▶ PROBLEM STATEMENT:
Write the records out again exactly, but without pictures.

───── EXTRACTED DATA ─────

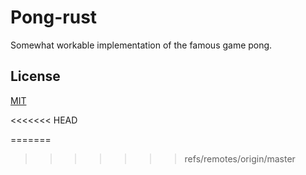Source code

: # Pong-rust

Somewhat workable implementation of the famous game pong.


## License

[MIT](https://choosealicense.com/licenses/mit/)

<<<<<<< HEAD

=======
>>>>>>> refs/remotes/origin/master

─────

▶ ANSWER BELOW:
Source code

: # Pong-rust

Somewhat workable implementation of the famous game pong.


## License

[MIT](https://choosealicense.com/licenses/mit/)

<<<<<<< HEAD

=======
>>>>>>> refs/remotes/origin/master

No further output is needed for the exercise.